The waiver claimed by Southeastern is based on a provision of the arbitration agreement that "There shall be no delay in the work prior to or during any arbitration proceeding." On March 11, 1969 General Bronze telegraphed Southeastern that "You have breached terms and conditions of our order S/C 3939, University Hospital. We are this day invoking applicable provisions of our contract with you and arranging for arbitration in New York City under existing rules of the American Arbitration Association."


Mr. Brown, Chairman of the Board of Southeastern, testified that a week later, on March 18, at the conclusion of a meeting in New York between representatives of the two companies


"They told us not to do any more work on any contract. We had finished Miami and had work to do on Augusta and Chicago and they told us not to do any more work and requested that we send them the Chicago panels on hand and they would not send any more material for us to work up. And they were going to withhold all money on all jobs."


General Bronze seeks to justify its conduct by another provision of the contract which reads:


"TIME IS OF THE ESSENCE: the date or dates of delivery herein specified must be strictly adhered to by the Seller. Seller agrees to indemnify and save Purchaser harmless from any loss, penalty, payment, and liability or damage resulting from Seller's failure or refusal to make timely delivery. If Seller for any reason does not comply with the schedule or is otherwise in default, Purchaser, in addition to other rights that it may have, shall have the option of either approving a revised delivery schedule or terminating the order without any liability on the part of Purchaser to Seller on account thereof, and Seller shall be responsible for all damages."
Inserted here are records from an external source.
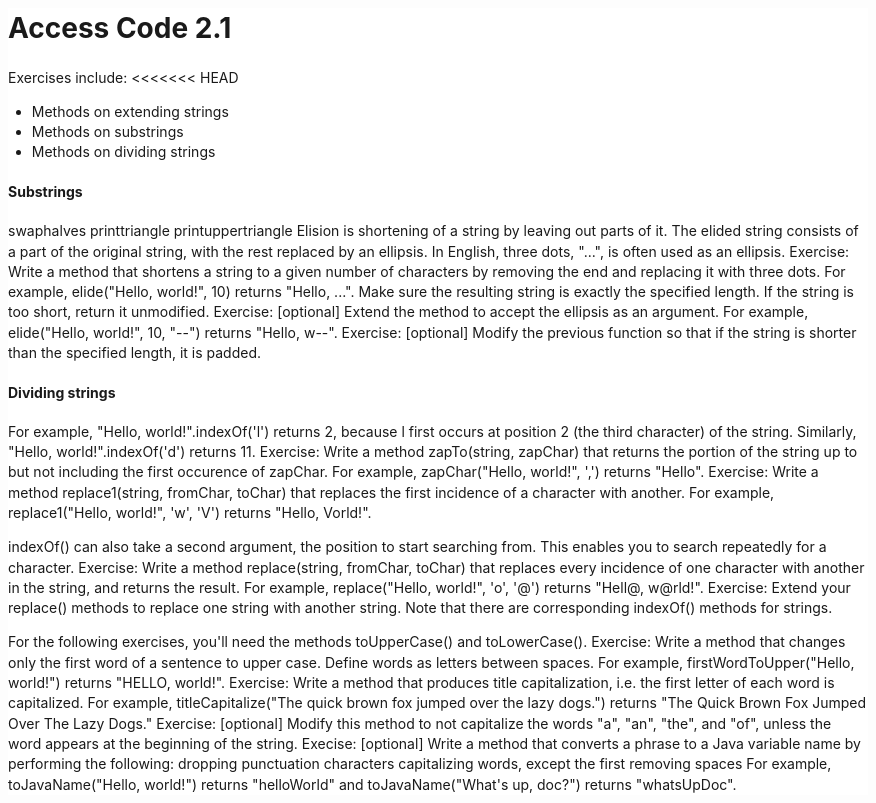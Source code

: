 # Access Code 2.1

Exercises include:
<<<<<<< HEAD
* Methods on extending strings
* Methods on substrings
* Methods on dividing strings

#### Substrings
swaphalves
printtriangle
printuppertriangle
Elision is shortening of a string by leaving out parts of it. The elided string consists of a part of the original string, with the rest replaced by an ellipsis. In English, three dots, "...", is often used as an ellipsis.
Exercise: Write a method that shortens a string to a given number of characters by removing the end and replacing it with three dots. For example, elide("Hello, world!", 10) returns "Hello, ...". Make sure the resulting string is exactly the specified length. If the string is too short, return it unmodified.
Exercise: [optional] Extend the method to accept the ellipsis as an argument. For example, elide("Hello, world!", 10, "--") returns "Hello, w--".
Exercise: [optional] Modify the previous function so that if the string is shorter than the specified length, it is padded.


#### Dividing strings
For example, "Hello, world!".indexOf('l') returns 2, because l first occurs at position 2 (the third character) of the string. Similarly, "Hello, world!".indexOf('d') returns 11.
Exercise: Write a method zapTo(string, zapChar) that returns the portion of the string up to but not including the first occurence of zapChar. For example, zapChar("Hello, world!", ',') returns "Hello".
Exercise: Write a method replace1(string, fromChar, toChar) that replaces the first incidence of a character with another. For example, replace1("Hello, world!", 'w', 'V') returns "Hello, Vorld!".

indexOf() can also take a second argument, the position to start searching from. This enables you to search repeatedly for a character.
Exercise: Write a method replace(string, fromChar, toChar) that replaces every incidence of one character with another in the string, and returns the result. For example, replace("Hello, world!", 'o', '@') returns "Hell@, w@rld!".
Exercise: Extend your replace() methods to replace one string with another string. Note that there are corresponding indexOf() methods for strings.

For the following exercises, you'll need the methods toUpperCase() and toLowerCase().
Exercise: Write a method that changes only the first word of a sentence to upper case. Define words as letters between spaces. For example, firstWordToUpper("Hello, world!") returns "HELLO, world!".
Exercise: Write a method that produces title capitalization, i.e. the first letter of each word is capitalized. For example,
titleCapitalize("The quick brown fox jumped over the lazy dogs.")
returns
"The Quick Brown Fox Jumped Over The Lazy Dogs."
Exercise: [optional] Modify this method to not capitalize the words "a", "an", "the", and "of", unless the word appears at the beginning of the string.
Execise: [optional] Write a method that converts a phrase to a Java variable name by performing the following:
dropping punctuation characters
capitalizing words, except the first
removing spaces
For example, toJavaName("Hello, world!") returns "helloWorld" and toJavaName("What's up, doc?") returns "whatsUpDoc".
Whether General Bronze's termination of the contract was justified under that provision is a matter to be first decided in the arbitration. Clearly, General Bronze's conduct furnished no substantial evidence of a waiver of its right to insist upon arbitration.9


The judgment is affirmed.



The pertinent section of the Federal Arbitration Act reads:

"If any suit or proceeding be brought in any of the courts of the United States upon any issue referable to arbitration under an agreement in writing for such arbitration, the court in which such suit is pending, upon being satisfied that the issue involved in such suit or proceeding is referable to arbitration under such an agreement, shall on application of one of the parties stay the trial of the action until such arbitration has been had in accordance with the terms of the agreement, providing the applicant for the stay is not in default in proceeding with such arbitration."

9 U.S.C.A. § 3.


In pertinent part:

"(b) When a district judge, in making in a civil action an order not otherwise appealable under this section, shall be of the opinion that such order involves a controlling question of law as to which there is substantial ground for difference of opinion and that an immediate appeal from the order may materially advance the ultimate termination of the litigation, he shall so state in writing in such order. The Court of Appeals may thereupon, in its discretion, permit an appeal to be taken from such order, if application is made to it within ten days after the entry of the order * * *."


"(a) The courts of appeals shall have jurisdiction of appeals from:

"(1) Interlocutory orders of the district courts of the United States * * granting * * * injunctions * *"


Baltimore Contractors, Inc. v. Bodinger, 1955, 348 U.S. 176, 75 S.Ct. 249, 99 L.Ed. 233, and the annotation attached, 99 L.Ed. 241; Kirschner v. West Company, 3 Cir. 1962 (en banc), 300 F.2d 133


Boeing Company v. Shipman, 5 Cir. 1969, 411 F.2d 365, 374


See the section of the Uniform Commercial Code enacted by Alabama Act 1965 No. 549 appearing as Title 7A, Code of Alabama § 2-209


See 17 C.J.S. Contracts, § 137; 17 Am. Jur.2d Contracts, § 149; 3 Corbin on Contracts, § 607; 1 Williston on Contracts, 3rd ed., § 95A


Quoted in footnote 1,supra.


Thus, we agree with the district judge's statement that, "I see no evidence of waiver." (App. 160). Under our decision in General Guaranty Ins. Co. v. New Orleans General Agency, Inc., 5 Cir. 1970, 427 F.2d 924, 929, 930, the issue of waivervel non was for the court.